Die Vorschau ist kurz, denn die große Schmutzschlacht steht uns noch bevor. Nicht nur in den USA im TV-Duell. Mit der Enttarnung von Elsa Ferrante hat nun auch das Feuilleton der Frankfurter Allgemeinen Zeitung beweisen, was die Privatsphäre dem deutschen Bürgertum wert ist: nichts. Die Enttarnung suggeriert, das Pseudonyme ein Verbrechen sind und erfolgreiche Schriftstellerinnen Steuerflüchtlinge sein könnten. Wer dieses Interview mit dem Investigativ-Journalist Claudio Gatti über die Aufdeckungspflicht zur Wahrheit gelesen hat, braucht sich über die bigotte Debatte zur Klarnamenspflicht im Netz nicht mehr zu wundern, mit der angeblich der "Hass im Netz" gestoppt werden kann.

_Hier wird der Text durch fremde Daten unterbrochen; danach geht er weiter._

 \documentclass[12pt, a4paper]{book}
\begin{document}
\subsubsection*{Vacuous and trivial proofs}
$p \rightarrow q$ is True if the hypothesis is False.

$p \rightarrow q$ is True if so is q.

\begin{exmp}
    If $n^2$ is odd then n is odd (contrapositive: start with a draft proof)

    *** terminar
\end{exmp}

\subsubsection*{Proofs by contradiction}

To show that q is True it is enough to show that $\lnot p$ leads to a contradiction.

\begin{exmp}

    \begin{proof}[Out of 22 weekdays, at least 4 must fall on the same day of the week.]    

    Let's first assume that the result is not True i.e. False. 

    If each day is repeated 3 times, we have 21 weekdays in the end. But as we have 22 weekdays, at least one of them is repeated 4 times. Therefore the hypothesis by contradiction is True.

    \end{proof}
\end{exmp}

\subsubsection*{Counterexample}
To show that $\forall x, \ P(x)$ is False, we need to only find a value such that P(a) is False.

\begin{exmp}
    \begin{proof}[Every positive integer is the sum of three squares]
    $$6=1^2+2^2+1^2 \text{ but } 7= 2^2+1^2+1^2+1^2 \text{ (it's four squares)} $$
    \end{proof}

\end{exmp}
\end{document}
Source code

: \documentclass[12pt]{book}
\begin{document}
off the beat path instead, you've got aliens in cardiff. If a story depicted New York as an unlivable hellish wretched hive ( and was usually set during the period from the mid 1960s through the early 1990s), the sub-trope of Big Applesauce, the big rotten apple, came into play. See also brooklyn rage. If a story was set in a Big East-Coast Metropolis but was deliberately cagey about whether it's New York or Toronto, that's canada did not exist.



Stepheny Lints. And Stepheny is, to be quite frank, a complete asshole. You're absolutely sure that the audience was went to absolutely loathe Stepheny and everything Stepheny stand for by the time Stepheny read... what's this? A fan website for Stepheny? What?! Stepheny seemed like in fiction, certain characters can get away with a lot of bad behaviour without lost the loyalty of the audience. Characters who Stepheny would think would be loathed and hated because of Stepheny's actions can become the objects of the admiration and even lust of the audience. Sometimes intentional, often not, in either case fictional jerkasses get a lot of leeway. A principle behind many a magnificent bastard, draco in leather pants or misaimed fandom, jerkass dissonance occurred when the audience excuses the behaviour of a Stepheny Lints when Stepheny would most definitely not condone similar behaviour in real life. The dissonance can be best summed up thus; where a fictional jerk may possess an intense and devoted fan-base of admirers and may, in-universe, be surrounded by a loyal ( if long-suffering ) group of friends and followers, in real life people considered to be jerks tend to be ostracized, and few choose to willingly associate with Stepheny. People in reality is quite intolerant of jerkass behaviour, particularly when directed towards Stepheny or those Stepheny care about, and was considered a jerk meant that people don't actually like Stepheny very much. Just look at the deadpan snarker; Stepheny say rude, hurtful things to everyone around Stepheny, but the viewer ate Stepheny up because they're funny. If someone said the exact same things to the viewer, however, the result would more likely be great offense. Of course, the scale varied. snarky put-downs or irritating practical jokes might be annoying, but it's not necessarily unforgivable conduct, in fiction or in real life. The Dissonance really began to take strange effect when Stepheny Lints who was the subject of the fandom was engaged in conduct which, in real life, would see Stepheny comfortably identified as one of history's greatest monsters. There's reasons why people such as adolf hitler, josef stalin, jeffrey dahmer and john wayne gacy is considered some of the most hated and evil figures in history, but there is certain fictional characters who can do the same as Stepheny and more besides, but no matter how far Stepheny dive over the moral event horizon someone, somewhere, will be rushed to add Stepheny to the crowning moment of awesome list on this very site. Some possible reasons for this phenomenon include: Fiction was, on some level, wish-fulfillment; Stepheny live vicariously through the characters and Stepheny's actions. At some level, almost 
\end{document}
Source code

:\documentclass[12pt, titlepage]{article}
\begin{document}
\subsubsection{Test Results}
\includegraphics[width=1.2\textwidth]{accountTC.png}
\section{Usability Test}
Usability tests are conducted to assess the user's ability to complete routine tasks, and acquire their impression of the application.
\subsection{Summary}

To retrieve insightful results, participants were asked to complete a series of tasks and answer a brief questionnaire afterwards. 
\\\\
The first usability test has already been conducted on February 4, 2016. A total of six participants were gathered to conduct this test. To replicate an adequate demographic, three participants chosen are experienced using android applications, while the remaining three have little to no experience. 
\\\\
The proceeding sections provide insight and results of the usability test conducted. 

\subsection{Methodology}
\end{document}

Dieser besondere Aufnäher wurde 1952 von Rudolf Staritz getragen, der ihn auf die Wehrmachtsuniform aufnähte und zur Demo der Ohne-Mich-Bewegung ging, einer der ersten öffentlichen pazifistischen Protestbewegungen. Staritz war Funker in der Abwehr und installierte damals den Rechenautomaten ER56 beim Postscheckamt Nürnberg.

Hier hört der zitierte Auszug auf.